In 1987 I received a handwritten letter. A thank you.
I had run the Chelmsford Half marathon in Essex, UK. Turns it was my best ever time of 1 hour 28 mins ( I was twenty!). I also got some sponsorship for a local cause – towards the building of Farleigh Hospice in Chelmsford.
And I got this letter.
It’s simply a handwritten letter from a woman called Glenda Lance thanking me for my sponsorship. I learned recently Glenda was one of the drivers behind the founding of Farleigh Hospice all those years ago.
What is extraordinary is I’ve kept it all this time. I didn’t know Glenda. I had no link to Chelmsford Hospice other than choosing them to benefit from the sponsorship I raised.
This was before I became a fundraiser! At the time I was a student studying engineering and spending my Summer working at Marconi.
So why did I keep it? I only raised £25.16! It felt, and still does, a perfectly natural thing to do. I couldn’t really explain it until I saw this TED talk the other day. The Art of Asking.
Watch this clip if you can. The storyteller, singer Amanda Palmer, is describing the moment a passer by put a donation in her ‘hat’ whilst she stood on a plinth frozen as one of those painted statues. It’s 1 minute in.
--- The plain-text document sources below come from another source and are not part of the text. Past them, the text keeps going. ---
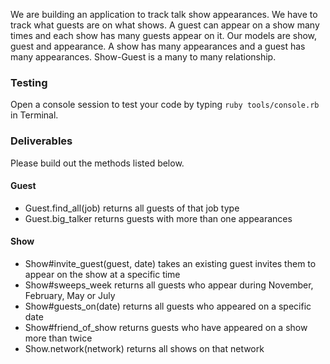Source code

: We are building an application to track talk show appearances. We have to track what guests are on what shows. A guest can appear on a show many times and each show has many guests appear on it. Our models are show, guest and appearance. A show has many appearances and a guest has many appearances. Show-Guest is a many to many relationship.

### Testing
Open a console session to test your code by typing `ruby tools/console.rb` in Terminal.

### Deliverables
Please build out the methods listed below.

#### Guest
  - Guest.find_all(job) returns all guests of that job type
  - Guest.big_talker returns guests with more than one appearances

#### Show
  - Show#invite_guest(guest, date) takes an existing guest invites them to appear on the show at a specific time
  - Show#sweeps_week returns all guests who appear during November, February, May or July
  - Show#guests_on(date) returns all guests who appeared on a specific date
  - Show#friend_of_show returns guests who have appeared on a show more than twice
  - Show.network(network) returns all shows on that network
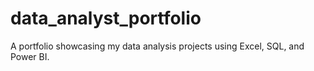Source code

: # data_analyst_portfolio
A portfolio showcasing my data analysis projects using Excel, SQL, and Power BI.
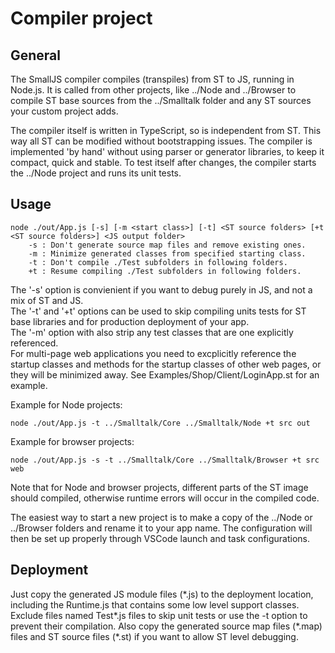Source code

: # Compiler project

## General

The SmallJS compiler compiles (transpiles) from ST to JS, running in Node.js.
It is called from other projects, like ../Node and ../Browser to compile ST base sources from the ../Smalltalk folder and any ST sources your custom project adds.

The compiler itself is written in TypeScript, so is independent from ST. This way all ST can be modified without bootstrapping issues. The compiler is implemented 'by hand' without using parser or generator libraries, to keep it compact, quick and stable.
To test itself after changes, the compiler starts the ../Node project and runs its unit tests.

## Usage

	node ./out/App.js [-s] [-m <start class>] [-t] <ST source folders> [+t <ST source folders>] <JS output folder>
		-s : Don't generate source map files and remove existing ones.
		-m : Minimize generated classes from specified starting class.
		-t : Don't compile ./Test subfolders in following folders.
		+t : Resume compiling ./Test subfolders in following folders.

The '-s' option is convienient if you want to debug purely in JS, and not a mix of ST and JS.\
The '-t' and '+t' options can be used to skip compiling units tests for ST base libraries and for production deployment of your app.\
The '-m' option with also strip any test classes that are one explicitly referenced.\
For multi-page web applications you need to excplicitly reference the startup classes and methods for the startup classes of other web pages, or they will be minimized away. See Examples/Shop/Client/LoginApp.st for an example.

Example for Node projects:

	node ./out/App.js -t ../Smalltalk/Core ../Smalltalk/Node +t src out

Example for browser projects:

	node ./out/App.js -s -t ../Smalltalk/Core ../Smalltalk/Browser +t src web

Note that for Node and browser projects, different parts of the ST image should compiled, otherwise runtime errors will occur in the compiled code.

The easiest way to start a new project is to make a copy of the ../Node or ../Browser folders and rename it to your app name. The configuration will then be set up properly through VSCode launch and task configurations.

## Deployment

Just copy the generated JS module files (\*.js) to the deployment location,
including the Runtime.js that contains some low level support classes.
Exclude files named Test\*.js files to skip unit tests or use the -t option to prevent their compilation.
Also copy the generated source map files (\*.map) files and ST source files (\*.st)  if you want to allow ST level debugging.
Just watch another minute.
In essence a thank you says “I see you“. It says “You matter“. I think that’s why I kept the letter all these years.
Of course I still give and fundraise for charity but that’s the only thank you letter I have ever kept. Each week I’ll write at least one handwritten thank you to a donor and do my best to ensure any thank you we send is authentic and personal.
Thank you’s are often no more than receipts – automated with digital signatures and even standardised copy that is used for years. Yet a thank you is the one communication, done well and with authenticity, someone will read, and maybe even keep.
How many people keep your thank you letters?!